Nutrient Comparison: Boiled Succotash VS Tomato Paste per 14 oz
Compare the macro and micronutrient content in 14 oz of Boiled Succotash versus 14 oz of Tomato Paste to make informed dietary choices. Explore their nutritional differences and benefits.
Lets compare vitamin content per 14 ounces of Boiled Succotash vs Tomato Paste:
- 14 ounces of Boiled Succotash have 2.8 times more Vitamin B1, 4 times more Vitamin B5 and 2.8 times more Vitamin B9 than Tomato Paste.
- While 14 oz of Canned Tomato Paste contain 5.1 times more Vitamin A, 1.6 times more Vitamin B2, 2.3 times more Vitamin B3, 1.9 times more Vitamin B6 and 2.7 times more Vitamin C than Boiled and Drained Succotash.
- 14 ounces of Boiled Succotash have insufficient amounts of Vitamin A
- Both Boiled and Drained Succotash as well as Canned Tomato Paste have insufficient amounts of Vitamin B12 and Vitamin D in 14 ounces.
Comparing minerals per 14 ounces for Boiled Succotash vs Tomato Paste:
- 14 ounces of Boiled Succotash have 1.3 times more Magnesium, 2.5 times more Manganese and 1.4 times more Phosphorus than Tomato Paste.
- While 14 oz of Canned Tomato Paste contain 2.1 times more Calcium, 2 times more Copper, 2 times more Iron, 2.5 times more Potassium, 8.8 times more Selenium and 3.5 times more Sodium than Boiled and Drained Succotash.
- Both Boiled Succotash and Tomato Paste contain similar levels of Zinc per 14 ounces.

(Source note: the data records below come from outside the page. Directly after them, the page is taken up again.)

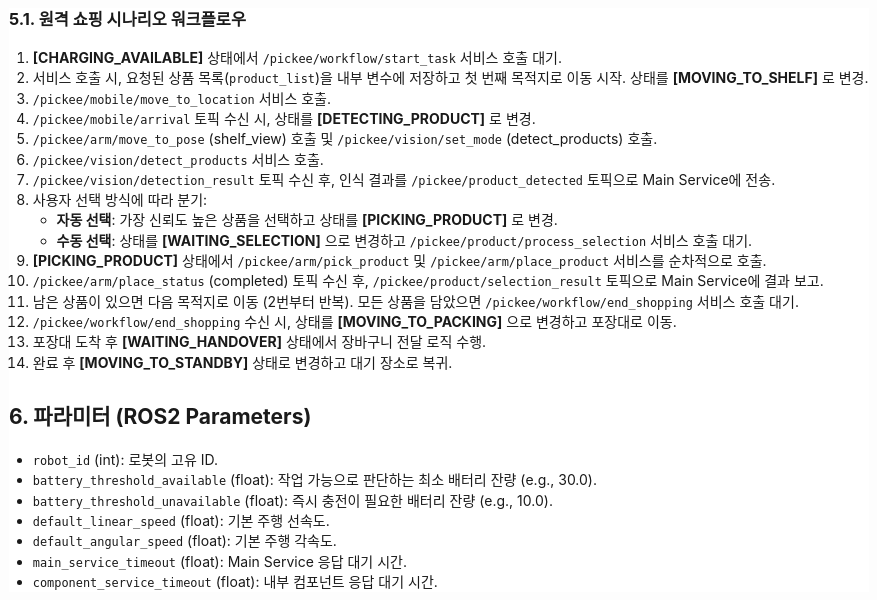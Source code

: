 ### 5.1. 원격 쇼핑 시나리오 워크플로우
1.  **[CHARGING_AVAILABLE]** 상태에서 `/pickee/workflow/start_task` 서비스 호출 대기.
2.  서비스 호출 시, 요청된 상품 목록(`product_list`)을 내부 변수에 저장하고 첫 번째 목적지로 이동 시작. 상태를 **[MOVING_TO_SHELF]** 로 변경.
3.  `/pickee/mobile/move_to_location` 서비스 호출.
4.  `/pickee/mobile/arrival` 토픽 수신 시, 상태를 **[DETECTING_PRODUCT]** 로 변경.
5.  `/pickee/arm/move_to_pose` (shelf_view) 호출 및 `/pickee/vision/set_mode` (detect_products) 호출.
6.  `/pickee/vision/detect_products` 서비스 호출.
7.  `/pickee/vision/detection_result` 토픽 수신 후, 인식 결과를 `/pickee/product_detected` 토픽으로 Main Service에 전송.
8.  사용자 선택 방식에 따라 분기:
    - **자동 선택**: 가장 신뢰도 높은 상품을 선택하고 상태를 **[PICKING_PRODUCT]** 로 변경.
    - **수동 선택**: 상태를 **[WAITING_SELECTION]** 으로 변경하고 `/pickee/product/process_selection` 서비스 호출 대기.
9.  **[PICKING_PRODUCT]** 상태에서 `/pickee/arm/pick_product` 및 `/pickee/arm/place_product` 서비스를 순차적으로 호출.
10. `/pickee/arm/place_status` (completed) 토픽 수신 후, `/pickee/product/selection_result` 토픽으로 Main Service에 결과 보고.
11. 남은 상품이 있으면 다음 목적지로 이동 (2번부터 반복). 모든 상품을 담았으면 `/pickee/workflow/end_shopping` 서비스 호출 대기.
12. `/pickee/workflow/end_shopping` 수신 시, 상태를 **[MOVING_TO_PACKING]** 으로 변경하고 포장대로 이동.
13. 포장대 도착 후 **[WAITING_HANDOVER]** 상태에서 장바구니 전달 로직 수행.
14. 완료 후 **[MOVING_TO_STANDBY]** 상태로 변경하고 대기 장소로 복귀.

## 6. 파라미터 (ROS2 Parameters)

- `robot_id` (int): 로봇의 고유 ID.
- `battery_threshold_available` (float): 작업 가능으로 판단하는 최소 배터리 잔량 (e.g., 30.0).
- `battery_threshold_unavailable` (float): 즉시 충전이 필요한 배터리 잔량 (e.g., 10.0).
- `default_linear_speed` (float): 기본 주행 선속도.
- `default_angular_speed` (float): 기본 주행 각속도.
- `main_service_timeout` (float): Main Service 응답 대기 시간.
- `component_service_timeout` (float): 내부 컴포넌트 응답 대기 시간.
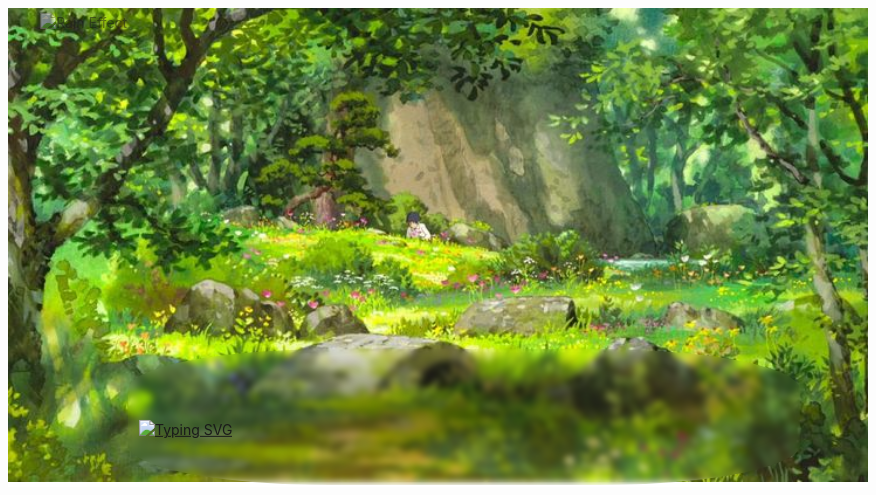 
<a href="#" target="_blank">

  
  <img src="svg/walpaper4.jpg" width="1200" alt="walpaper" />



  
  <img src="https://i.gifer.com/2ii5.gif" alt="Rain Effect" style="position: absolute; top: 1.5%; left: 50%; transform: translateX(-50%); width: 88.3%; height: 46.5%; object-fit: cover; clip-path: inherit; opacity: 0.5;">

  

  
  
  <div style="
    position: absolute;
    top: 22.3%;
    left: 50%;
    transform: translate(-50%, -50%);
    width: 70%;       /* Độ rộng của phần mờ */
    height: 7%;       /* Chiều cao của phần mờ */
    background: radial-gradient(ellipse at center, rgba(0, 0, 0, 0.5), rgba(0, 0, 0, 0) 70%); /* Màu đen với độ trong suốt */
    backdrop-filter: blur(3px); /* Độ mờ của nền phía sau lớp phủ */
    border-radius: 30%;
  ">
  </div>
  
  
  <div style="position: absolute; top: 23%; left: 50%; transform: translate(-50%, -50%); width: 80%; max-width: 650px;">
    <a href="https://git.io/typing-svg" target="_blank">
      <img src="https://readme-typing-svg.demolab.com?font=Sour+Gummy&weight=800&size=45&duration=3000&pause=500&color=FFFFFF&background=00000000&center=true&vCenter=true&width=700&height=70&lines=Welcome+to+my+github+profile." alt="Typing SVG">
    </a>
  </div>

- 14 ounces of Boiled Succotash lack sufficient amounts of Calcium and Selenium
Comparison of macro-nutrients per 14 ounces:
- 14 ounces of Boiled Succotash have 1.4 times more Energy, 8.6 times more Omega 3 and 1.3 times more Carbohydrate than Tomato Paste.
- Both Boiled Succotash and Tomato Paste offer comparable quantities of Fiber and Protein per 14 ounces.
- 14 ounces of Tomato Paste provide inadequate amounts of Omega 3
- Both Boiled and Drained Succotash as well as Canned Tomato Paste provide inadequate amounts of Omega 6 in 14 ounces.